◆ **AIM OF THE TASK**:
Nothing in the records should be changed in the copy, though the pictures must be left out.

◆ **EXERCISE INPUTS**:
◇ ◇ ◇ ◇ ◇ ◇ ◇

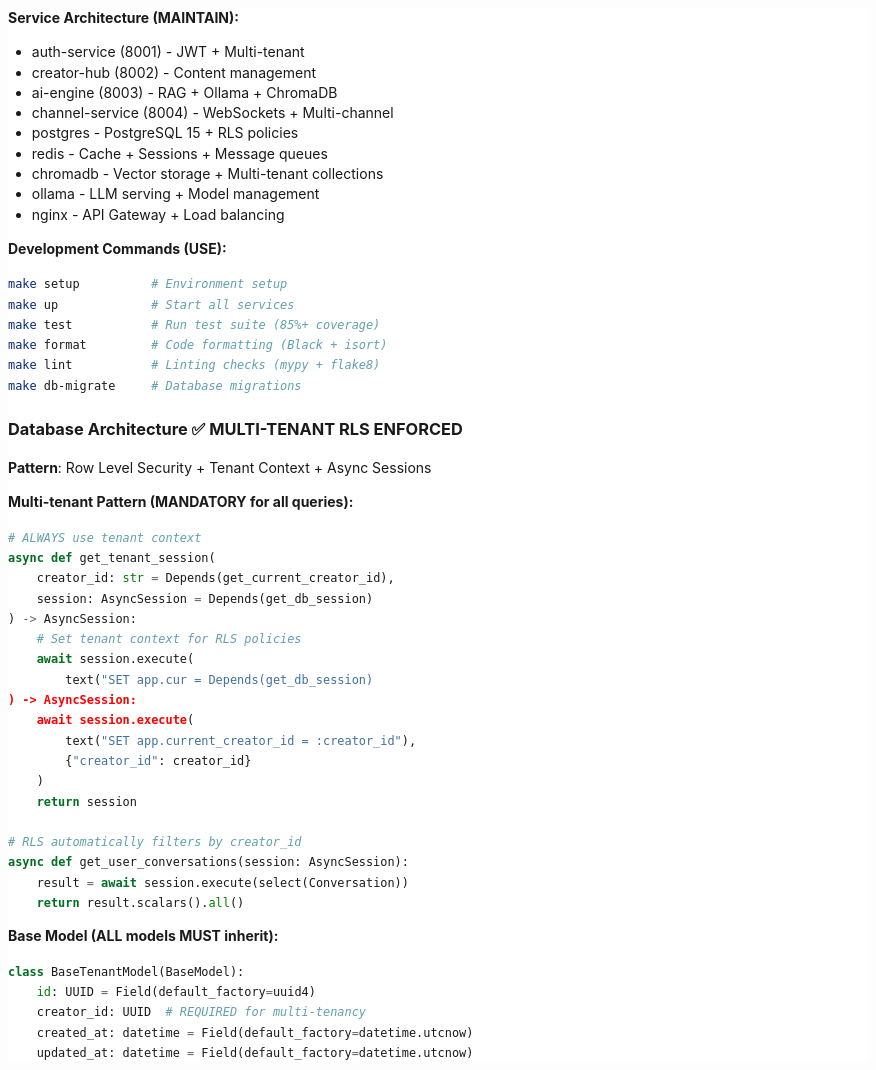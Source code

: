 **Service Architecture (MAINTAIN):**
- auth-service (8001) - JWT + Multi-tenant
- creator-hub (8002) - Content management  
- ai-engine (8003) - RAG + Ollama + ChromaDB
- channel-service (8004) - WebSockets + Multi-channel
- postgres - PostgreSQL 15 + RLS policies
- redis - Cache + Sessions + Message queues
- chromadb - Vector storage + Multi-tenant collections
- ollama - LLM serving + Model management
- nginx - API Gateway + Load balancing

**Development Commands (USE):**
```bash
make setup          # Environment setup
make up             # Start all services
make test           # Run test suite (85%+ coverage)
make format         # Code formatting (Black + isort)
make lint           # Linting checks (mypy + flake8)
make db-migrate     # Database migrations
```

### Database Architecture ✅ MULTI-TENANT RLS ENFORCED
**Pattern**: Row Level Security + Tenant Context + Async Sessions

**Multi-tenant Pattern (MANDATORY for all queries):**
```python
# ALWAYS use tenant context
async def get_tenant_session(
    creator_id: str = Depends(get_current_creator_id),
    session: AsyncSession = Depends(get_db_session)
) -> AsyncSession:
    # Set tenant context for RLS policies
    await session.execute(
        text("SET app.cur = Depends(get_db_session)
) -> AsyncSession:
    await session.execute(
        text("SET app.current_creator_id = :creator_id"),
        {"creator_id": creator_id}
    )
    return session

# RLS automatically filters by creator_id
async def get_user_conversations(session: AsyncSession):
    result = await session.execute(select(Conversation))
    return result.scalars().all()
```

**Base Model (ALL models MUST inherit):**
```python
class BaseTenantModel(BaseModel):
    id: UUID = Field(default_factory=uuid4)
    creator_id: UUID  # REQUIRED for multi-tenancy
    created_at: datetime = Field(default_factory=datetime.utcnow)
    updated_at: datetime = Field(default_factory=datetime.utcnow)
```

◇ ◇ ◇ ◇ ◇ ◇ ◇

◆ **ANSWER FOR THE TASK**:
Source code

: **Service Architecture (MAINTAIN):**
- auth-service (8001) - JWT + Multi-tenant
- creator-hub (8002) - Content management  
- ai-engine (8003) - RAG + Ollama + ChromaDB
- channel-service (8004) - WebSockets + Multi-channel
- postgres - PostgreSQL 15 + RLS policies
- redis - Cache + Sessions + Message queues
- chromadb - Vector storage + Multi-tenant collections
- ollama - LLM serving + Model management
- nginx - API Gateway + Load balancing

**Development Commands (USE):**
```bash
make setup          # Environment setup
make up             # Start all services
make test           # Run test suite (85%+ coverage)
make format         # Code formatting (Black + isort)
make lint           # Linting checks (mypy + flake8)
make db-migrate     # Database migrations
```

### Database Architecture ✅ MULTI-TENANT RLS ENFORCED
**Pattern**: Row Level Security + Tenant Context + Async Sessions

**Multi-tenant Pattern (MANDATORY for all queries):**
```python
# ALWAYS use tenant context
async def get_tenant_session(
    creator_id: str = Depends(get_current_creator_id),
    session: AsyncSession = Depends(get_db_session)
) -> AsyncSession:
    # Set tenant context for RLS policies
    await session.execute(
        text("SET app.cur = Depends(get_db_session)
) -> AsyncSession:
    await session.execute(
        text("SET app.current_creator_id = :creator_id"),
        {"creator_id": creator_id}
    )
    return session

# RLS automatically filters by creator_id
async def get_user_conversations(session: AsyncSession):
    result = await session.execute(select(Conversation))
    return result.scalars().all()
```

**Base Model (ALL models MUST inherit):**
```python
class BaseTenantModel(BaseModel):
    id: UUID = Field(default_factory=uuid4)
    creator_id: UUID  # REQUIRED for multi-tenancy
    created_at: datetime = Field(default_factory=datetime.utcnow)
    updated_at: datetime = Field(default_factory=datetime.utcnow)
```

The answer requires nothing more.